QPU Demo: Triangle with a GL Pass-Through Shader

2021/10/04

This demo results in the same output image as displayed in Triangle With NV Shader, but this time the full 3D pipeline is employed, with the exception that the Coordinate and the Vertex Shaders are mere pass-through shaders.

The Coordinate and the Vertex Shaders are each tasked with reading the input vertex attributes off the VPM (placed there by the Vertex Cache Manager), and writing shaded vertices in specific output formats back into the VPM.

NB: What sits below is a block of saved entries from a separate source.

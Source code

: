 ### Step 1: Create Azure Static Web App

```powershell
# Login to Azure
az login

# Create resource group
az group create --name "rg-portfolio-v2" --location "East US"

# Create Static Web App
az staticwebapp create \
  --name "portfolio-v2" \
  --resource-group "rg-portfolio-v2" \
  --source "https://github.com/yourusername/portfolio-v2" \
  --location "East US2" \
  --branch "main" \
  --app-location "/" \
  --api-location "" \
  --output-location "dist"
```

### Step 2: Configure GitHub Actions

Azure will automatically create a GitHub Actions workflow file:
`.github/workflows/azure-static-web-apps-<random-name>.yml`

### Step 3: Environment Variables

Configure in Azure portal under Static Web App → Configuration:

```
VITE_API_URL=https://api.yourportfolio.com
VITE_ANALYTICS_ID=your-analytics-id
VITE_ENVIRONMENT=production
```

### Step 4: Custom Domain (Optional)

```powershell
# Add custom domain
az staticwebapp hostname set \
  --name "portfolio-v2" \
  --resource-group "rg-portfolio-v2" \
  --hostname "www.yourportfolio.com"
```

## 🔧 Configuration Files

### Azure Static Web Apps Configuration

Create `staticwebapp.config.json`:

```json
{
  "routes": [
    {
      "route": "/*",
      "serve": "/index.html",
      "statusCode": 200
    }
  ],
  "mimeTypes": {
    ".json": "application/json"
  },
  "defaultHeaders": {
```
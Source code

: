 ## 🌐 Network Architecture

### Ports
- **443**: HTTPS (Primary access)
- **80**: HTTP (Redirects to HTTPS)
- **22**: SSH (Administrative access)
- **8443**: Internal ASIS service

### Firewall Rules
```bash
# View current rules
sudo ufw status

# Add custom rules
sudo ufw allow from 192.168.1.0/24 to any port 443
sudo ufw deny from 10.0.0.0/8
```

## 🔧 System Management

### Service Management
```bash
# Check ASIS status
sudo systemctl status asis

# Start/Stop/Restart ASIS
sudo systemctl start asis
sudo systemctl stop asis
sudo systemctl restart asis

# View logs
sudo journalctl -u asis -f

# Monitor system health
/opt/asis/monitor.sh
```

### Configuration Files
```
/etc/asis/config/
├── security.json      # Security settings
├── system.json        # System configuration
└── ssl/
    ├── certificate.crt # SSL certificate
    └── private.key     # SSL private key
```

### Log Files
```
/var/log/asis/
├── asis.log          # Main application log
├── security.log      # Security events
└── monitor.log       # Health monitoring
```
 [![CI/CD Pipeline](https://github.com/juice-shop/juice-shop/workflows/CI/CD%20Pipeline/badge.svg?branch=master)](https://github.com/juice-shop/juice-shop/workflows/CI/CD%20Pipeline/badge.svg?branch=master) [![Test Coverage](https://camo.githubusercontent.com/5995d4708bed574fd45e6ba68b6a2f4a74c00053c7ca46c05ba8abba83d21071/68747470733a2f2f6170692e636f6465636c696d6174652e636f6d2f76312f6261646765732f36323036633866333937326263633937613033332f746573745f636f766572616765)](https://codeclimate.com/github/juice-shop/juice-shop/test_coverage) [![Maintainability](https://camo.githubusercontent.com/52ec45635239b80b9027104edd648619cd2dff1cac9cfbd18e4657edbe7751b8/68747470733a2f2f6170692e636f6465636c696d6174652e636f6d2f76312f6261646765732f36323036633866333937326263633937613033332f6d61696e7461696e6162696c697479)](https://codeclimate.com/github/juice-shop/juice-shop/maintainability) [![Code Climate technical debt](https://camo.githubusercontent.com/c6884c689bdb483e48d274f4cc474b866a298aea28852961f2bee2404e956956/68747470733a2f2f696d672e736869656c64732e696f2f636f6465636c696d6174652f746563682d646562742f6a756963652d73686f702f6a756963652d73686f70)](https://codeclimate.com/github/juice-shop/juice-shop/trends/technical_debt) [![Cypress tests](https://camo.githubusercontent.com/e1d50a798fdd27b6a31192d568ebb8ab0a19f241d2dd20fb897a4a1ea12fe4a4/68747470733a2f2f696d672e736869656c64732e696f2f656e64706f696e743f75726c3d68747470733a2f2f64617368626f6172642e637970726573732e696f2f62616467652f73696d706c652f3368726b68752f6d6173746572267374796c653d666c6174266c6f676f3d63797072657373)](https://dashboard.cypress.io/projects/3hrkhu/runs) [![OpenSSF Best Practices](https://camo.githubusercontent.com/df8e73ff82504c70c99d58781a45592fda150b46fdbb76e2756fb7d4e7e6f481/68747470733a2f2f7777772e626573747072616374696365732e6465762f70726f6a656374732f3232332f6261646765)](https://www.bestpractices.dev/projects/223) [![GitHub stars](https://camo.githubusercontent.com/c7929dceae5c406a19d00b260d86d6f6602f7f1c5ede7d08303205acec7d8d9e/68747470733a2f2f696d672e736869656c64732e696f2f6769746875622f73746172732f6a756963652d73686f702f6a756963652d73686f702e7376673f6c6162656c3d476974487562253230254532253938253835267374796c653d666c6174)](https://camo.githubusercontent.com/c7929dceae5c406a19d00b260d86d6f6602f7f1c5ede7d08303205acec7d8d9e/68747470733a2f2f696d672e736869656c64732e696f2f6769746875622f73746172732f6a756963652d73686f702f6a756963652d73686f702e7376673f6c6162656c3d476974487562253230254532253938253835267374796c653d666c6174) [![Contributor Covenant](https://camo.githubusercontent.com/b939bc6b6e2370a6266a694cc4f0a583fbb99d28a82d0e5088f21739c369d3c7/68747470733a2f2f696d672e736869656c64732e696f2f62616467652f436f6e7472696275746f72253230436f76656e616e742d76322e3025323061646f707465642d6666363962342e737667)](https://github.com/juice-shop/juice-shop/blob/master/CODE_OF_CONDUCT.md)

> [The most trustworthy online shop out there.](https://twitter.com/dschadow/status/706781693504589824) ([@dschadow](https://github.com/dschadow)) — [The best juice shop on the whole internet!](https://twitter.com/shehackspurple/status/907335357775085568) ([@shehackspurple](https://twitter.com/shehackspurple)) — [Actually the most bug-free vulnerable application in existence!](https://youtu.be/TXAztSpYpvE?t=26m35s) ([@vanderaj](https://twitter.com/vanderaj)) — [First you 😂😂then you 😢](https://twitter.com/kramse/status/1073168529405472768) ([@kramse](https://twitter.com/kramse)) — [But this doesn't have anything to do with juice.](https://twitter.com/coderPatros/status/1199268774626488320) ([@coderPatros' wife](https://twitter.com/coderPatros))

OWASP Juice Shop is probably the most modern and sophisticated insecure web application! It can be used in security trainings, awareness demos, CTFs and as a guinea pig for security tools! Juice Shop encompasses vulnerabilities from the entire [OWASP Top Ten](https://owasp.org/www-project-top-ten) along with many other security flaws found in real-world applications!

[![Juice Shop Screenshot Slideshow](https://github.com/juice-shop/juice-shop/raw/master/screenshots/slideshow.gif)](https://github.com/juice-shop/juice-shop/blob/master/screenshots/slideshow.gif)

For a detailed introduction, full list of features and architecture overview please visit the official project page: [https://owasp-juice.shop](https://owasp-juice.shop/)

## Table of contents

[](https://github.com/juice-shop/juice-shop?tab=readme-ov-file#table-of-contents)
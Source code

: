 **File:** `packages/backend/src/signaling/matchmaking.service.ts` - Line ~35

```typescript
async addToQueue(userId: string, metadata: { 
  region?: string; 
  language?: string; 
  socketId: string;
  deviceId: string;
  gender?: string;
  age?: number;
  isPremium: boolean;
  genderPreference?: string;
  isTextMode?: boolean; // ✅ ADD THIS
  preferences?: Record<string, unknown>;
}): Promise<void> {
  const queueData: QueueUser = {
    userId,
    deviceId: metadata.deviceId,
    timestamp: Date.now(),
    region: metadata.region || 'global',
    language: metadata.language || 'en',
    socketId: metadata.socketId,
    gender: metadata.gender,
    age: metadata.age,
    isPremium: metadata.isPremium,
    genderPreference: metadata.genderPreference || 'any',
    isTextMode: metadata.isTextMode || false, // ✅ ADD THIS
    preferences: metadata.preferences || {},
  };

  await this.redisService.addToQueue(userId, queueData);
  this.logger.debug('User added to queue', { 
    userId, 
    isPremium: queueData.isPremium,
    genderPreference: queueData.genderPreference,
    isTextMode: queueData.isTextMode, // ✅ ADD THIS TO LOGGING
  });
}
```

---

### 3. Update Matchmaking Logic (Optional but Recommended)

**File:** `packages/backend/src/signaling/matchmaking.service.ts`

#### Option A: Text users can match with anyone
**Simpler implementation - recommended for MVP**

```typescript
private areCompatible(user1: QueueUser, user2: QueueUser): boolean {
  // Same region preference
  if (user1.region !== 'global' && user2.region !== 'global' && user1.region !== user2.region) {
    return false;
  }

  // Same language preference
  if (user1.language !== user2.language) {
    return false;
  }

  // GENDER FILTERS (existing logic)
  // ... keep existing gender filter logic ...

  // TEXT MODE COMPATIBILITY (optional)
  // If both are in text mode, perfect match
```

The input vertex attributes and the output (shaded) vertices are each stored within the VPM in separate, pre-determined locations/segments (dependent upon whether any VPM is reserved for User Programs, and perhaps also on the QPU ID). The shader program doesn’t need to know exactly where its inputs and outputs are stored - it can safely assume that the inputs and outputs are stored starting at the first row (Y = 0) - the GPU redirects the reads and writes to appropriate segments. A consequence of this fact is that these shaders must write their output - if a shader does not write its output, the GPU seems to pick up whatever values it finds in the designated output segment, and to assume them as valid output. As a result, the screen shows either no render (may be just the Clear Colour), or random shapes. Because of this reason, one cannot usually get away with an empty shader.


Coordinate and Vertex Shaders:

Coordinate Shaders are stripped-down Vertex Shaders; they perform vertex transformations only, whereas a full-fledged Vertex Shader additionally performs colour calculations, and varying transformations also.

The Coordinate Shader runs during the Binning phase, while the Vertex Shader (and later, the Fragment Shader) runs during the Rendering phase. The output from the Coordinate Shader helps the PTB decide, for each tile, the list of primitives that affect the tile. The output of a Coordinate Shader includes the Clip-Space coordinates of the vertices - this piece of information helps the PTB perform clipping.

The Vertex Shader must duplicate some of the work that the Coordinate Shader did already perform. This duplication of work is limited to the primitives which actually affect a tile, and is the cost the GPU must pay to avoid maintaining large amounts of processed data; were they kept in system RAM, they would incur prohibitively large delays of transferring them through DMA.


Tile-Binning Control List:

The Tile-Binning Control List remains mostly same as shown in the previous demo. Instead of a NV Shader State Control Record (0x41), it must now employ a GL Shader State Control Record (0x40), which links to a GL Shader State Record.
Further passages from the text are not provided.